WORK TO BE COMPLETED - What must be handed in is the entire listing, exactly as written, with no pictures.

______________________________

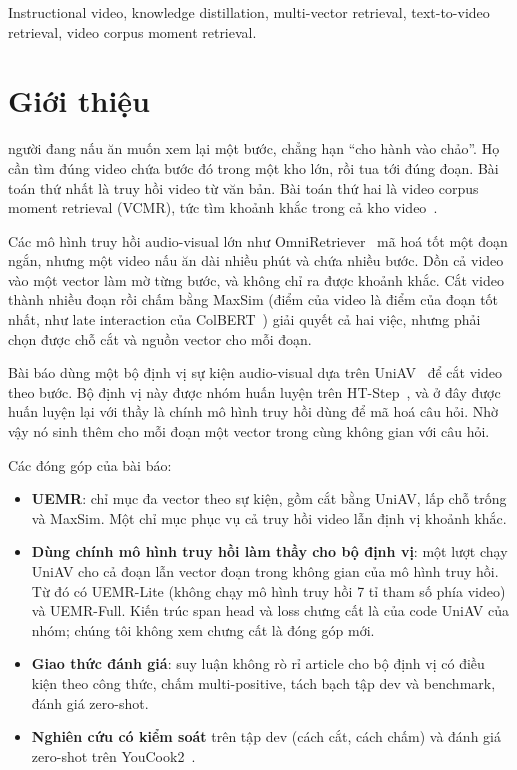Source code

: \documentclass{IEEEtran}
\begin{document}
\begin{IEEEkeywords}
Instructional video, knowledge distillation, multi-vector retrieval, text-to-video retrieval, video corpus moment retrieval.
\end{IEEEkeywords}

\section{Giới thiệu}
\label{sec:introduction}
 người đang nấu ăn muốn xem lại một bước, chẳng hạn ``cho hành vào chảo''. Họ cần tìm đúng video chứa bước đó trong một kho lớn, rồi tua tới đúng đoạn. Bài toán thứ nhất là truy hồi video từ văn bản. Bài toán thứ hai là video corpus moment retrieval (VCMR), tức tìm khoảnh khắc trong cả kho video~\cite{tvr}.

Các mô hình truy hồi audio-visual lớn như OmniRetriever~\cite{omniretriever} mã hoá tốt một đoạn ngắn, nhưng một video nấu ăn dài nhiều phút và chứa nhiều bước. Dồn cả video vào một vector làm mờ từng bước, và không chỉ ra được khoảnh khắc. Cắt video thành nhiều đoạn rồi chấm bằng MaxSim (điểm của video là điểm của đoạn tốt nhất, như late interaction của ColBERT~\cite{colbert}) giải quyết cả hai việc, nhưng phải chọn được chỗ cắt và nguồn vector cho mỗi đoạn.

Bài báo dùng một bộ định vị sự kiện audio-visual dựa trên UniAV~\cite{uniav} để cắt video theo bước. Bộ định vị này được nhóm huấn luyện trên HT-Step~\cite{htstep}, và ở đây được huấn luyện lại với thầy là chính mô hình truy hồi dùng để mã hoá câu hỏi. Nhờ vậy nó sinh thêm cho mỗi đoạn một vector trong cùng không gian với câu hỏi.

Các đóng góp của bài báo:
\begin{itemize}
\item \textbf{UEMR}: chỉ mục đa vector theo sự kiện, gồm cắt bằng UniAV, lấp chỗ trống và MaxSim. Một chỉ mục phục vụ cả truy hồi video lẫn định vị khoảnh khắc.
\item \textbf{Dùng chính mô hình truy hồi làm thầy cho bộ định vị}: một lượt chạy UniAV cho cả đoạn lẫn vector đoạn trong không gian của mô hình truy hồi. Từ đó có UEMR-Lite (không chạy mô hình truy hồi 7 tỉ tham số phía video) và UEMR-Full. Kiến trúc span head và loss chưng cất là của code UniAV của nhóm; chúng tôi không xem chưng cất là đóng góp mới.
\item \textbf{Giao thức đánh giá}: suy luận không rò rỉ article cho bộ định vị có điều kiện theo công thức, chấm multi-positive, tách bạch tập dev và benchmark, đánh giá zero-shot.
\item \textbf{Nghiên cứu có kiểm soát} trên tập dev (cách cắt, cách chấm) và đánh giá zero-shot trên YouCook2~\cite{youcook2}.
\end{itemize}
\end{document}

______________________________

FINAL ANSWER -
Source code

: \documentclass{IEEEtran}
\begin{document}
\begin{IEEEkeywords}
Instructional video, knowledge distillation, multi-vector retrieval, text-to-video retrieval, video corpus moment retrieval.
\end{IEEEkeywords}

\section{Giới thiệu}
\label{sec:introduction}
 người đang nấu ăn muốn xem lại một bước, chẳng hạn ``cho hành vào chảo''. Họ cần tìm đúng video chứa bước đó trong một kho lớn, rồi tua tới đúng đoạn. Bài toán thứ nhất là truy hồi video từ văn bản. Bài toán thứ hai là video corpus moment retrieval (VCMR), tức tìm khoảnh khắc trong cả kho video~\cite{tvr}.

Các mô hình truy hồi audio-visual lớn như OmniRetriever~\cite{omniretriever} mã hoá tốt một đoạn ngắn, nhưng một video nấu ăn dài nhiều phút và chứa nhiều bước. Dồn cả video vào một vector làm mờ từng bước, và không chỉ ra được khoảnh khắc. Cắt video thành nhiều đoạn rồi chấm bằng MaxSim (điểm của video là điểm của đoạn tốt nhất, như late interaction của ColBERT~\cite{colbert}) giải quyết cả hai việc, nhưng phải chọn được chỗ cắt và nguồn vector cho mỗi đoạn.

Bài báo dùng một bộ định vị sự kiện audio-visual dựa trên UniAV~\cite{uniav} để cắt video theo bước. Bộ định vị này được nhóm huấn luyện trên HT-Step~\cite{htstep}, và ở đây được huấn luyện lại với thầy là chính mô hình truy hồi dùng để mã hoá câu hỏi. Nhờ vậy nó sinh thêm cho mỗi đoạn một vector trong cùng không gian với câu hỏi.

Các đóng góp của bài báo:
\begin{itemize}
\item \textbf{UEMR}: chỉ mục đa vector theo sự kiện, gồm cắt bằng UniAV, lấp chỗ trống và MaxSim. Một chỉ mục phục vụ cả truy hồi video lẫn định vị khoảnh khắc.
\item \textbf{Dùng chính mô hình truy hồi làm thầy cho bộ định vị}: một lượt chạy UniAV cho cả đoạn lẫn vector đoạn trong không gian của mô hình truy hồi. Từ đó có UEMR-Lite (không chạy mô hình truy hồi 7 tỉ tham số phía video) và UEMR-Full. Kiến trúc span head và loss chưng cất là của code UniAV của nhóm; chúng tôi không xem chưng cất là đóng góp mới.
\item \textbf{Giao thức đánh giá}: suy luận không rò rỉ article cho bộ định vị có điều kiện theo công thức, chấm multi-positive, tách bạch tập dev và benchmark, đánh giá zero-shot.
\item \textbf{Nghiên cứu có kiểm soát} trên tập dev (cách cắt, cách chấm) và đánh giá zero-shot trên YouCook2~\cite{youcook2}.
\end{itemize}
\end{document}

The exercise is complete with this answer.